%%
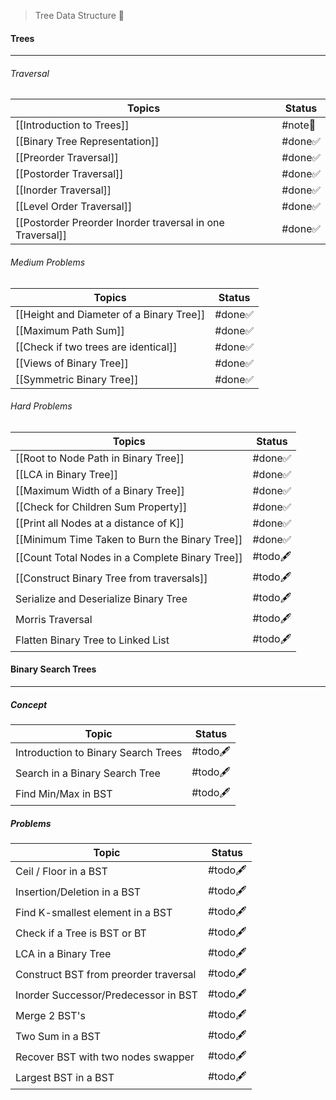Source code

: > Tree Data Structure 🎄
#### Trees
---
###### Traversal
| Topics                                                      | Status  |
| ----------------------------------------------------------- | ------- |
| [[Introduction to Trees]]                                   | #note📃 |
| [[Binary Tree Representation]]                              | #done✅  |
| [[Preorder Traversal]]                                      | #done✅  |
| [[Postorder Traversal]]                                     | #done✅  |
| [[Inorder Traversal]]                                       | #done✅  |
| [[Level Order Traversal]]                                   | #done✅  |
| [[Postorder Preorder Inorder traversal in one Traversal]] | #done✅  |
###### Medium Problems
| Topics                                   | Status |
| ---------------------------------------- | ------ |
| [[Height and Diameter of a Binary Tree]] | #done✅ |
| [[Maximum Path Sum]]                     | #done✅ |
| [[Check if two trees are identical]]     | #done✅ |
| [[Views of Binary Tree]]                 | #done✅ |
| [[Symmetric Binary Tree]]                | #done✅ |
###### Hard Problems
| Topics                                          | Status   |
| ----------------------------------------------- | -------- |
| [[Root to Node Path in Binary Tree]]            | #done✅   |
| [[LCA in Binary Tree]]                          | #done✅   |
| [[Maximum Width of a Binary Tree]]              | #done✅   |
| [[Check for Children Sum Property]]             | #done✅   |
| [[Print all Nodes at a distance of K]]          | #done✅   |
| [[Minimum Time Taken to Burn the Binary Tree]]  | #done✅   |
| [[Count Total Nodes in a Complete Binary Tree]] | #todo🖋️ |
| [[Construct Binary Tree from traversals]]       | #todo🖋️ |
| Serialize and Deserialize Binary Tree           | #todo🖋️ |
| Morris Traversal                                | #todo🖋️ |
| Flatten Binary Tree to Linked List              | #todo🖋️ |
#### Binary Search Trees
---
##### Concept
| Topic                               | Status   |
| ----------------------------------- | -------- |
| Introduction to Binary Search Trees | #todo🖋️ |
| Search in a Binary Search Tree      | #todo🖋️ |
| Find Min/Max in BST                 | #todo🖋️ |
##### Problems
| Topic                                 | Status   |
| ------------------------------------- | -------- |
| Ceil / Floor in a BST                 | #todo🖋️ |
| Insertion/Deletion in a BST           | #todo🖋️ |
| Find K-smallest element in a BST      | #todo🖋️ |
| Check if a Tree is BST or BT          | #todo🖋️ |
| LCA in a Binary Tree                  | #todo🖋️ |
| Construct BST from preorder traversal | #todo🖋️ |
| Inorder Successor/Predecessor in BST  | #todo🖋️ |
| Merge 2 BST's                         | #todo🖋️ |
| Two Sum in a BST                      | #todo🖋️ |
| Recover BST with two nodes swapper    | #todo🖋️ |
| Largest BST in a BST                  | #todo🖋️ |
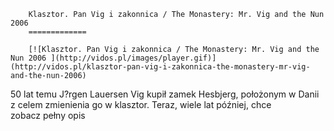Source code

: 
        Klasztor. Pan Vig i zakonnica / The Monastery: Mr. Vig and the Nun 2006 
        =============
        
        [![Klasztor. Pan Vig i zakonnica / The Monastery: Mr. Vig and the Nun 2006 ](http://vidos.pl/images/player.gif)](http://vidos.pl/klasztor-pan-vig-i-zakonnica-the-monastery-mr-vig-and-the-nun-2006)
        
        
 50 lat temu J?rgen Lauersen Vig kupił zamek Hesbjerg, położonym w Danii z celem zmienienia go w klasztor. Teraz, wiele lat później, chce zobacz pełny opis
    
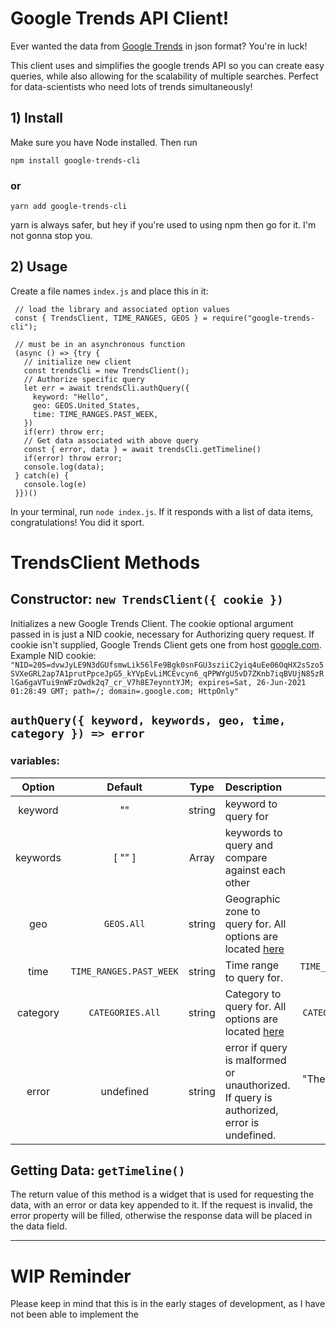 # Google Trends API Client!
Ever wanted the data from [Google Trends](https://trends.google.com/trends/explore) in json format? You're in luck! 

This client uses and simplifies the google trends API so you can create easy queries, while also allowing for the scalability of multiple searches. Perfect for data-scientists who need lots of trends simultaneously!

## 1) Install
Make sure you have Node installed. Then run

    npm install google-trends-cli
  
### or

    yarn add google-trends-cli

yarn is always safer, but hey if you're used to using npm then go for it. I'm not gonna stop you.

## 2) Usage 
Create a file names `index.js` and place this in it:

     // load the library and associated option values
     const { TrendsClient, TIME_RANGES, GEOS } = require("google-trends-cli");
     
     // must be in an asynchronous function
     (async () => {try {
       // initialize new client
       const trendsCli = new TrendsClient();
       // Authorize specific query
       let err = await trendsCli.authQuery({
         keyword: "Hello",
         geo: GEOS.United_States,
         time: TIME_RANGES.PAST_WEEK,
       })
       if(err) throw err;
       // Get data associated with above query
       const { error, data } = await trendsCli.getTimeline()
       if(error) throw error;
       console.log(data);
     } catch(e) {
       console.log(e)
     }})()

In your terminal, run `node index.js`. If it responds with a list of data items, congratulations! You did it sport.

# TrendsClient Methods

## Constructor: `new TrendsClient({ cookie })`

Initializes a new Google Trends Client. The cookie optional argument passed in is just a NID cookie, necessary for Authorizing query request. If cookie isn't supplied, Google Trends Client gets one from host [google.com](googl.com).
Example NID cookie: `"NID=205=dvwJyLE9N3dGUfsmwLik56lFe9Bgk0snFGU3sziiC2yiq4uEe06OqHX2sSzo5SVXeGRL2ap7A1prutPpceJpG5_kYVpEvLiMCEvcyn6_qPPWYgU5vD7ZKnb7iqBVUjN85zRlGa6gaVTui9nWFzOwdk2q7_cr_V7h8E7eynntYJM; expires=Sat, 26-Jun-2021 01:28:49 GMT; path=/; domain=.google.com; HttpOnly"`

## `authQuery({ keyword, keywords, geo, time, category }) => error` 
### variables:
  | Option |Default| Type  |  Description           | Example |
  |:--------:|:---:|:-------:|:----------------------|:-------------:|
  | keyword | "" | string | keyword to query for | "Hello" |
  | keywords | [ "" ] | Array | keywords to query and compare against each other | [ "Hello", "Hi" ] |
  | geo  | `GEOS.All` | string | Geographic zone to query for. All options are located [here](/templating/geos.txt) | `GEOS.United_States` | 
  | time | `TIME_RANGES.PAST_WEEK` | string | Time range to query for. | `TIME_RANGES.CUSTOM("11/24/20", "12/24/20")` |
  | category | `CATEGORIES.All` | string | Category to query for. All options are located [here](/templating/categories.txt) | `CATEGORIES.Arts_Entertainment` |
  | error | undefined | string | error if query is malformed or unauthorized. If query is authorized, error is undefined. | "The server cannot process the request because it is malformed." |


## Getting Data: `getTimeline()`
  The return value of this method is a widget that is used for requesting the data, with an error or data key appended to it. If the request is invalid, the error property will be filled, otherwise the response data will be placed in the data field.

---

# WIP Reminder
Please keep in mind that this is in the early stages of development, as I have not been able to implement the 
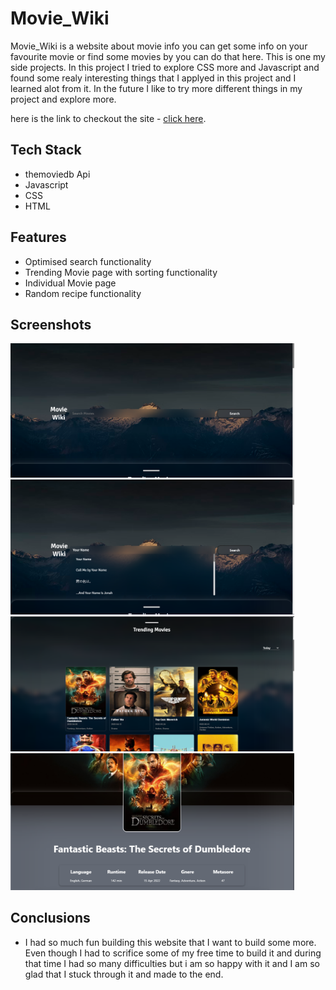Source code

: # Movie_Wiki

Movie_Wiki is a website about movie info you can get some info on your favourite movie or find some movies by you can do that here.
This is one my side projects. In this project I tried to explore CSS more and Javascript and found some realy interesting things 
that I applyed in this project and I learned alot from it. In the future I like to try more different things in my project and explore more.

here is the link to checkout the site - [click here](https://deluxe-biscochitos-466513.netlify.app).

## Tech Stack
- themoviedb Api
- Javascript
- CSS 
- HTML

## Features

- Optimised search functionality
- Trending Movie page with sorting functionality
- Individual Movie page
- Random recipe functionality

## Screenshots
<img src="images/MovieWiki1.png" width="90%">
</br>
<img src="images/MovieWiki2.png" width="90%">
</br>
<img src="images/MovieWiki3.png" width="90%">
</br>
<img src="images/MovieWiki4.png" width="90%">

## Conclusions
- I had so much fun building this website that I want to build some more. Even though I had to scrifice some of my free time to build it
  and during that time I had so many difficulties but i am so happy with it and I am so glad that I stuck through it and made to the end.

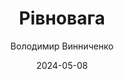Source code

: ---
layout: default
modal-id: 40
date: 2024-05-08
title: Рівновага
author: Володимир Винниченко
author_label: Автор
img: rivnovaga-volodymyr-vynnychenko.jpg
project-date: 1912
category: Роман, Украінська класика
description: "Хочете побувати в Парижі початку ХХ століття? Поглянути на місто очима письменника — модерніста й провокатора? Любите мистецькі роздуми і водночас легке читання? Роман «Рівновага» і оповідання «Тайна» Володимира Винниченка — про життя і смерть, кохання й ненависть, мистецтво і мораль. Про ризиковані експерименти, непрості стосунки й любовні трикутники. Про революціонерів і емігрантів, які жили, любили й гинули під небом Парижа і дахами Монмартру."
---
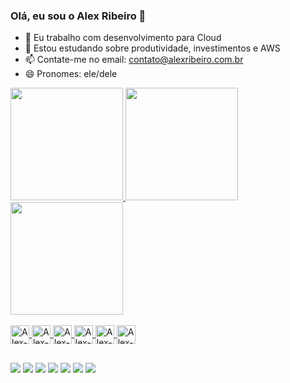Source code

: ### Olá, eu sou o Alex Ribeiro 👋

- 🔭 Eu trabalho com desenvolvimento para Cloud
- 🌱 Estou estudando sobre produtividade, investimentos e AWS
- 📫 Contate-me no email: contato@alexribeiro.com.br
- 😄 Pronomes: ele/dele

<div>
  <a href="https://beacons.ai/alexribeirodev">
  <img height="180em" src="https://github-readme-stats.vercel.app/api?username=alexribeirodev&show_icons=true&theme=dark&include_all_commits=true&count_private=true"/>
  <img height="180em" src="https://github-readme-stats.vercel.app/api/top-langs?username=alexribeirodev&theme=dark&layout=compact&langs_count=16"/>
  <img height="180em" src="https://github-readme-stats.vercel.app/api/wakatime?username=alexribeirodev"/>
</div>
  

<div style="display: inline_block"><br>
  <img alt="Alex-NodeJs" align="center" height="30" src="https://img.shields.io/badge/Node.js-43853D?style=for-the-badge&logo=node.js&logoColor=white"/>
  <img alt="Alex-AWS" align="center" height="30" src="https://img.shields.io/badge/Amazon_AWS-232F3E?style=for-the-badge&logo=amazon-aws&logoColor=white"/>
  <img alt="Alex-DotNET" align="center" height="30" src="https://img.shields.io/badge/.NET-5C2D91?style=for-the-badge&logo=.net&logoColor=white"/>
  <img alt="Alex-Mysql" align="center" height="30" src="https://img.shields.io/badge/MySQL-00000F?style=for-the-badge&logo=mysql&logoColor=white"/>
  <img alt="Alex-Postgresql" align="center" height="30" src="https://img.shields.io/badge/PostgreSQL-316192?style=for-the-badge&logo=postgresql&logoColor=white"/>
  <img alt="Alex-MongoDB" align="center" height="30" src="https://img.shields.io/badge/MongoDB-4EA94B?style=for-the-badge&logo=mongodb&logoColor=white"/>
</div>
  
##
  
<div>
  <a href="mailto:contato@alexribeiro.com.br"><img src="https://img.shields.io/badge/Gmail-D14836?style=for-the-badge&logo=gmail&logoColor=white" target="_blank"></a>
  <a href="https://www.instagram.com/alexribeirodev/"><img src="https://img.shields.io/badge/Instagram-E4405F?style=for-the-badge&logo=instagram&logoColor=white" target="_blank"></a>
  <a href="https://twitter.com/alexribeirodev"><img src="https://img.shields.io/badge/Twitter-1DA1F2?style=for-the-badge&logo=twitter&logoColor=white" target="_blank"></a>
  <a href="https://www.linkedin.com/in/alexribeirodev/"><img src="https://img.shields.io/badge/LinkedIn-0077B5?style=for-the-badge&logo=linkedin&logoColor=white" target="_blank"></a>
  <a href="https://github.com/alexribeirodev"><img src="https://img.shields.io/badge/GitHub-100000?style=for-the-badge&logo=github&logoColor=white" target="_blank"></a>
  <a href="https://medium.com/alex-ribeiro"><img src="https://img.shields.io/badge/Medium-12100E?style=for-the-badge&logo=medium&logoColor=white" target="_blank"></a>
  <a href="https://www.twitch.tv/alexribeirodev"><img src="https://img.shields.io/badge/Twitch-9146FF?style=for-the-badge&logo=twitch&logoColor=white" target="_blank"></a>
</div>
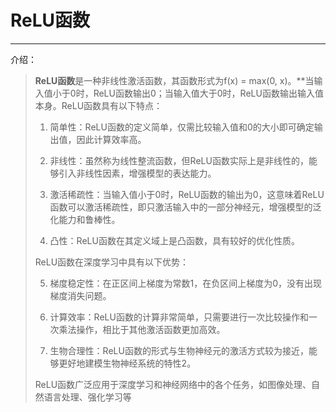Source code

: # ReLU函数

---

介绍：

>**ReLU函数**是一种非线性激活函数，其函数形式为f(x) = max(0, x)。**当输入值小于0时，ReLU函数输出0；当输入值大于0时，ReLU函数输出输入值本身。ReLU函数具有以下特点：
>
>1. 简单性：ReLU函数的定义简单，仅需比较输入值和0的大小即可确定输出值，因此计算效率高。
>
>2. 非线性：虽然称为线性整流函数，但ReLU函数实际上是非线性的，能够引入非线性因素，增强模型的表达能力。
>
>3. 激活稀疏性：当输入值小于0时，ReLU函数的输出为0，这意味着ReLU函数可以激活稀疏性，即只激活输入中的一部分神经元，增强模型的泛化能力和鲁棒性。
>
>4. 凸性：ReLU函数在其定义域上是凸函数，具有较好的优化性质。
>
>   ReLU函数在深度学习中具有以下优势：
>
>5. 梯度稳定性：在正区间上梯度为常数1，在负区间上梯度为0，没有出现梯度消失问题。
>
>6. 计算效率：ReLU函数的计算非常简单，只需要进行一次比较操作和一次乘法操作，相比于其他激活函数更加高效。
>
>7. 生物合理性：ReLU函数的形式与生物神经元的激活方式较为接近，能够更好地建模生物神经系统的特性2。
>
>   ReLU函数广泛应用于深度学习和神经网络中的各个任务，如图像处理、自然语言处理、强化学习等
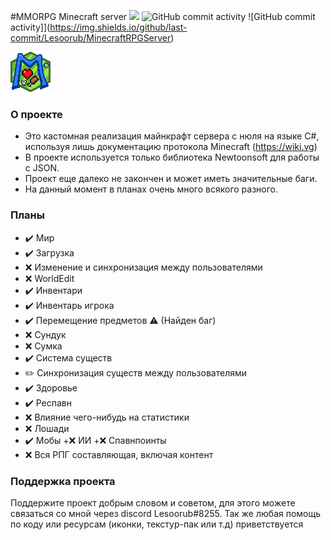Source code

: #MMORPG Minecraft server ![](https://img.shields.io/badge/environment-server-orangered?style=flat-square) ![GitHub commit activity](https://img.shields.io/github/commit-activity/m/Lesoorub/MinecraftRPGServer) ![GitHub commit activity]](https://img.shields.io/github/last-commit/Lesoorub/MinecraftRPGServer)

![Переделай меня](https://github.com/Lesoorub/MinecraftRPGServer/blob/main/images/favicon.png)

### О проекте
- Это кастомная реализация майнкрафт сервера с нюля на языке C#, используя лишь документацию протокола Minecraft (https://wiki.vg)
- В проекте используется только библиотека Newtoonsoft для работы с JSON.
- Проект еще далеко не закончен и может иметь значительные баги.
- На данный момент в планах очень много всякого разного.

### Планы
+ ✔️ Мир
 + ✔️ Загрузка
 + ❌ Изменение и синхронизация между пользователями
  + ❌ WorldEdit
+ ✔️ Инвентари
 + ✔️ Инвентарь игрока 
  + ✔️ Перемещение предметов ⚠️ (Найден баг)
  + ❌ Сундук
  + ❌ Сумка
+ ✔️ Система существ
 + ✏️ Синхронизация существ между пользователями
+ ✔️ Здоровье
 + ✔️ Респавн
 + ❌ Влияние чего-нибудь на статистики
+ ❌ Лошади
+ ✔️ Мобы
 +❌ ИИ
 +❌ Спавнпоинты
+ ❌ Вся РПГ составляющая, включая контент

### Поддержка проекта
Поддержите проект добрым словом и советом, для этого можете связаться со мной через discord Lesoorub#8255.
Так же любая помощь по коду или ресурсам (иконки, текстур-пак или т.д) приветствуется
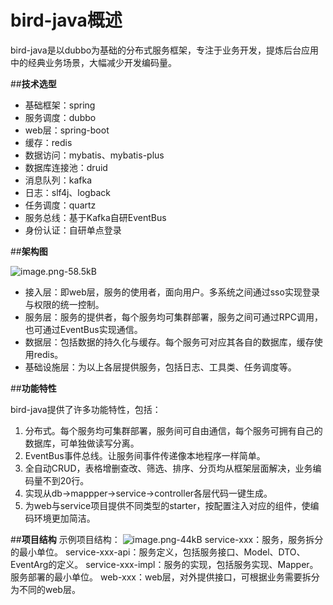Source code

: # bird-java概述

bird-java是以dubbo为基础的分布式服务框架，专注于业务开发，提炼后台应用中的经典业务场景，大幅减少开发编码量。

##**技术选型**

 - 基础框架：spring
 - 服务调度：dubbo
 - web层：spring-boot
 - 缓存：redis
 - 数据访问：mybatis、mybatis-plus
 - 数据库连接池：druid
 - 消息队列：kafka
 - 日志：slf4j、logback
 - 任务调度：quartz
 - 服务总线：基于Kafka自研EventBus
 - 身份认证：自研单点登录

##**架构图**

![image.png-58.5kB][1]

 - 接入层：即web层，服务的使用者，面向用户。多系统之间通过sso实现登录与权限的统一控制。
 - 服务层：服务的提供者，每个服务均可集群部署，服务之间可通过RPC调用，也可通过EventBus实现通信。
 - 数据层：包括数据的持久化与缓存。每个服务可对应其各自的数据库，缓存使用redis。
 - 基础设施层：为以上各层提供服务，包括日志、工具类、任务调度等。


##**功能特性**

bird-java提供了许多功能特性，包括：

 1. 分布式。每个服务均可集群部署，服务间可自由通信，每个服务可拥有自己的数据库，可单独做读写分离。
 2. EventBus事件总线。让服务间事件传递像本地程序一样简单。
 3. 全自动CRUD，表格增删查改、筛选、排序、分页均从框架层面解决，业务编码量不到20行。
 4. 实现从db->mappper->service->controller各层代码一键生成。
 5. 为web与service项目提供不同类型的starter，按配置注入对应的组件，使编码环境更加简洁。


##**项目结构**
 示例项目结构：
 ![image.png-44kB][2]
 service-xxx：服务，服务拆分的最小单位。
 service-xxx-api：服务定义，包括服务接口、Model、DTO、EventArg的定义。
 service-xxx-impl：服务的实现，包括服务实现、Mapper。服务部署的最小单位。
 web-xxx：web层，对外提供接口，可根据业务需要拆分为不同的web层。


  [1]: http://static.zybuluo.com/liuxx-/a929cejt4qq3p11tj0jmdrhi/image.png
  [2]: http://static.zybuluo.com/liuxx-/w92q0rd8wgql1edc4yfnj2vs/image.png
%%
» **Work to complete**:
Of the entries above, transcribe exactly those lines that fall between the line containing "associated option values" and the line containing "const trendsCli = new TrendsClient();", together with those two lines.

» **Solved problem**:
     // load the library and associated option values
     const { TrendsClient, TIME_RANGES, GEOS } = require("google-trends-cli");
     
     // must be in an asynchronous function
     (async () => {try {
       // initialize new client
       const trendsCli = new TrendsClient();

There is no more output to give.